DIRECTIONS: Search the material below for the string "grid" and list each line that holds it.

SOURCE RECORDS:
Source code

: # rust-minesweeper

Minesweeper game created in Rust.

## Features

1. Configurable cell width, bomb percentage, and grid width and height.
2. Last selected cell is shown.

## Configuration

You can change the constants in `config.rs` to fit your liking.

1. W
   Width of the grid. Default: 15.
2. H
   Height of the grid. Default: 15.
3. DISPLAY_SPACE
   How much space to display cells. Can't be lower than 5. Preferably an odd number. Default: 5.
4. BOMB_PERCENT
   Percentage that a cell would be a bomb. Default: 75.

SOLUTION TO THE EXERCISE:
1. Configurable cell width, bomb percentage, and grid width and height.
   Width of the grid. Default: 15.
   Height of the grid. Default: 15.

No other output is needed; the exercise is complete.